═════ Extracted entries
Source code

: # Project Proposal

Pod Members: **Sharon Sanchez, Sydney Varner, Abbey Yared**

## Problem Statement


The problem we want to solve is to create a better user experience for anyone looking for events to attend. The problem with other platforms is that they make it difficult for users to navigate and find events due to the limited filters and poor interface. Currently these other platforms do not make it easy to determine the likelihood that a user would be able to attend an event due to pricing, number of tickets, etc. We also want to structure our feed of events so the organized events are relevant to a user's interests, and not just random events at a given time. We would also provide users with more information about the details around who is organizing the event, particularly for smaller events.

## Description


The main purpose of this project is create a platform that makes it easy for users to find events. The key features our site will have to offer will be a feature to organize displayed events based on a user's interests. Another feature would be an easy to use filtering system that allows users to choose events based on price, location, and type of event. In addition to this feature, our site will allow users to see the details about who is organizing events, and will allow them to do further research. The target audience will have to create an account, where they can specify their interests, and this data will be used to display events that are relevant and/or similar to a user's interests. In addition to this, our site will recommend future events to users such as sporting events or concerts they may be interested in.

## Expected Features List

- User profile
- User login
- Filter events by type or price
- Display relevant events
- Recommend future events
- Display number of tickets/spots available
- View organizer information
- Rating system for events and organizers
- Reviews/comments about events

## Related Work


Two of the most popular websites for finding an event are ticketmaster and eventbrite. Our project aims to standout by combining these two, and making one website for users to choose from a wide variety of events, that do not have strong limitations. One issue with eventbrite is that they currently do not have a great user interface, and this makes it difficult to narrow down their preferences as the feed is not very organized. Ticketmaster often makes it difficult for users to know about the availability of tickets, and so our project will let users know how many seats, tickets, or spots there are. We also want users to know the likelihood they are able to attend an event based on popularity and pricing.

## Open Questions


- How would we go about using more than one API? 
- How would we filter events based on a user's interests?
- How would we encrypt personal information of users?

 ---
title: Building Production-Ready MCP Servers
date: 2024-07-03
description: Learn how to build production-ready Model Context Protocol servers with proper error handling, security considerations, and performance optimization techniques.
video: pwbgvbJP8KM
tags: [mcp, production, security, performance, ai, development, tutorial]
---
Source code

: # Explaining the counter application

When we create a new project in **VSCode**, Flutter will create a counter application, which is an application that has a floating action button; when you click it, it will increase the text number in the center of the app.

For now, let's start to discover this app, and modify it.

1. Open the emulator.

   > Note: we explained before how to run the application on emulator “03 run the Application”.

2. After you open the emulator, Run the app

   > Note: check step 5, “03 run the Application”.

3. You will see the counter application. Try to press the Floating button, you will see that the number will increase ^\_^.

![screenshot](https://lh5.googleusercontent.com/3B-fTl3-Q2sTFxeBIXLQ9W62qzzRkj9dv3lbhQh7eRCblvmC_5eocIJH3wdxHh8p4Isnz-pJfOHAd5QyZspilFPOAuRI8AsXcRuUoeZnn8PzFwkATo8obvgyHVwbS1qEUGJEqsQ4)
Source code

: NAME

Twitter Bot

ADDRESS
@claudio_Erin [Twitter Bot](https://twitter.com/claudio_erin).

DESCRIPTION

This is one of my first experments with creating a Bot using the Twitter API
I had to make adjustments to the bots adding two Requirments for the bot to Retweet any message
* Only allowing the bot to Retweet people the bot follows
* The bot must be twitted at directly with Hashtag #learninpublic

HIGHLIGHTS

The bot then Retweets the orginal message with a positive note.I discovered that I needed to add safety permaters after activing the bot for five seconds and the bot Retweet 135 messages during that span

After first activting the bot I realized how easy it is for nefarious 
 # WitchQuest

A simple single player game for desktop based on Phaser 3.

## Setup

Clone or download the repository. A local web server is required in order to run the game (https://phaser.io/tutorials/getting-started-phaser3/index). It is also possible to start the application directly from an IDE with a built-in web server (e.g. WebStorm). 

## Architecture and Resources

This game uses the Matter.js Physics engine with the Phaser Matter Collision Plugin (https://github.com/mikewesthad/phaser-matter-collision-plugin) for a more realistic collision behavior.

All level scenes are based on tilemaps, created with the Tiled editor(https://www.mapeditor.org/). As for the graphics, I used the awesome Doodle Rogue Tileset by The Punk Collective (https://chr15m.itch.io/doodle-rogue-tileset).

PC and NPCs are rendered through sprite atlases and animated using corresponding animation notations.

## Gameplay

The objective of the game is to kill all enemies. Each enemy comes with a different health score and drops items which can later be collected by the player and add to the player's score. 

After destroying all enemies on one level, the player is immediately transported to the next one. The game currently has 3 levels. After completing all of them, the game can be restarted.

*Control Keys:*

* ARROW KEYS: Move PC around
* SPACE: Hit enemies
══════════
▸ Exercise directions
Each line above that has the word "message" must be copied.

▸ Exercise answer
I had to make adjustments to the bots adding two Requirments for the bot to Retweet any message
The bot then Retweets the orginal message with a positive note.I discovered that I needed to add safety permaters after activing the bot for five seconds and the bot Retweet 135 messages during that span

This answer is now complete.